Instructions for the task: Could you find every line in the records below that contains the word "properties" and copy it?

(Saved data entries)

+++

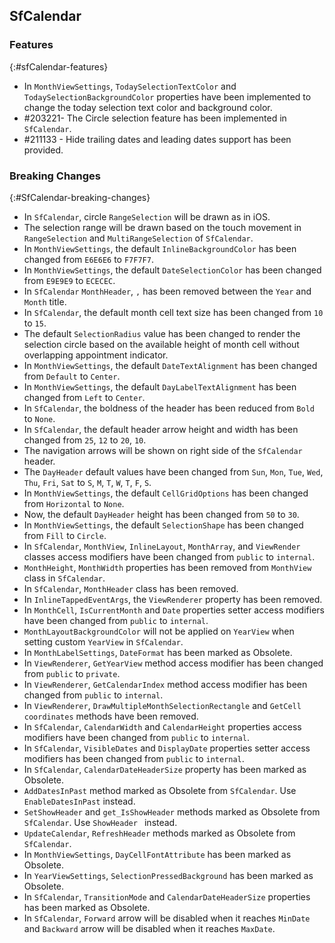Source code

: ## SfCalendar

### Features
{:#sfCalendar-features}

* In `MonthViewSettings`, `TodaySelectionTextColor` and `TodaySelectionBackgroundColor` properties have been implemented to change the today selection text color and background color.
* \#203221- The Circle selection feature has been implemented in `SfCalendar`.
* \#211133 - Hide trailing dates and leading dates support has been provided.

### Breaking Changes
{:#SfCalendar-breaking-changes}

* In `SfCalendar`, circle `RangeSelection` will be drawn as in iOS.
* The selection range will be drawn based on the touch movement in `RangeSelection` and `MultiRangeSelection` of `SfCalendar`.
* In `MonthViewSettings`, the default `InlineBackgroundColor` has been changed from `E6E6E6` to `F7F7F7`.
* In `MonthViewSettings`, the default `DateSelectionColor` has been changed from `E9E9E9` to `ECECEC`.
* In `SfCalendar` `MonthHeader`, `,` has been removed between the `Year` and `Month` title.
* In `SfCalendar`, the default month cell text size has been changed from `10` to `15`.
* The default `SelectionRadius` value has been changed to render the selection circle based on the available height of month cell without overlapping appointment indicator.
* In `MonthViewSettings`, the default `DateTextAlignment` has been changed from `Default` to `Center`.
* In `MonthViewSettings`, the default `DayLabelTextAlignment` has been changed from `Left` to `Center`.
* In `SfCalendar`, the boldness of the header has been reduced from `Bold` to `None`.
* In `SfCalendar`, the default header arrow height and width has been changed from `25`, `12` to `20`, `10`.
* The navigation arrows will be shown on right side of the `SfCalendar` header.
* The `DayHeader` default values have been changed from `Sun`, `Mon`, `Tue`, `Wed`, `Thu`, `Fri`, `Sat` to `S`, `M`, `T`, `W`, `T`, `F`, `S`.
* In `MonthViewSettings`, the default `CellGridOptions` has been changed from `Horizontal` to `None`.
* Now, the default `DayHeader` height has been changed from `50` to `30`.
* In `MonthViewSettings`, the default `SelectionShape` has been changed from `Fill` to `Circle`.
* In `SfCalendar`, `MonthView`, `InlineLayout`, `MonthArray`, and `ViewRender` classes access modifiers have been changed from `public` to `internal`.
* `MonthHeight`, `MonthWidth` properties has been removed from `MonthView` class in `SfCalendar`.
* In `SfCalendar`, `MonthHeader` class has been removed.
* In `InlineTappedEventArgs`, the `ViewRenderer` property has been removed.
* In `MonthCell`, `IsCurrentMonth` and `Date` properties setter access modifiers have been changed from `public` to `internal`.
* `MonthLayoutBackgroundColor` will not be applied on `YearView` when setting custom `YearView` in `SfCalendar`.
* In `MonthLabelSettings`, `DateFormat` has been marked as Obsolete.
* In `ViewRenderer`, `GetYearView` method access modifier has been changed from `public` to `private`. 
* In `ViewRenderer`, `GetCalendarIndex` method access modifier has been changed from `public` to `internal`.
* In `ViewRenderer`, `DrawMultipleMonthSelectionRectangle` and `GetCell coordinates` methods have been removed.
* In `SfCalendar`, `CalendarWidth` and `CalendarHeight` properties access modifiers have been changed from `public` to `internal`.
* In `SfCalendar`, `VisibleDates` and `DisplayDate` properties setter access modifiers has been changed from `public` to `internal`.
* In `SfCalendar`, `CalendarDateHeaderSize` property has been marked as Obsolete.
* `AddDatesInPast` method marked as Obsolete from `SfCalendar`. Use `EnableDatesInPast` instead.
* `SetShowHeader` and `get_IsShowHeader` methods marked as Obsolete from `SfCalendar`. Use `ShowHeader ` instead.
* `UpdateCalendar`, `RefreshHeader` methods marked as Obsolete from `SfCalendar`. 
* In `MonthViewSettings`, `DayCellFontAttribute` has been marked as Obsolete.
* In `YearViewSettings`, `SelectionPressedBackground` has been marked as Obsolete.
* In `SfCalendar`, `TransitionMode` and `CalendarDateHeaderSize` properties has been marked as Obsolete.
* In `SfCalendar`, `Forward` arrow will be disabled when it reaches `MinDate` and `Backward` arrow will be disabled when it reaches `MaxDate`.
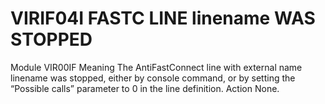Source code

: # VIRIF04I FASTC LINE linename WAS STOPPED
Module
    VIR00IF
Meaning
    The AntiFastConnect line with external name linename was stopped, either by console command, or by setting the “Possible calls” parameter to 0 in the line definition.
Action
    None.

+++

Response below:
* In `MonthViewSettings`, `TodaySelectionTextColor` and `TodaySelectionBackgroundColor` properties have been implemented to change the today selection text color and background color.
* `MonthHeight`, `MonthWidth` properties has been removed from `MonthView` class in `SfCalendar`.
* In `MonthCell`, `IsCurrentMonth` and `Date` properties setter access modifiers have been changed from `public` to `internal`.
* In `SfCalendar`, `CalendarWidth` and `CalendarHeight` properties access modifiers have been changed from `public` to `internal`.
* In `SfCalendar`, `VisibleDates` and `DisplayDate` properties setter access modifiers has been changed from `public` to `internal`.
* In `SfCalendar`, `TransitionMode` and `CalendarDateHeaderSize` properties has been marked as Obsolete.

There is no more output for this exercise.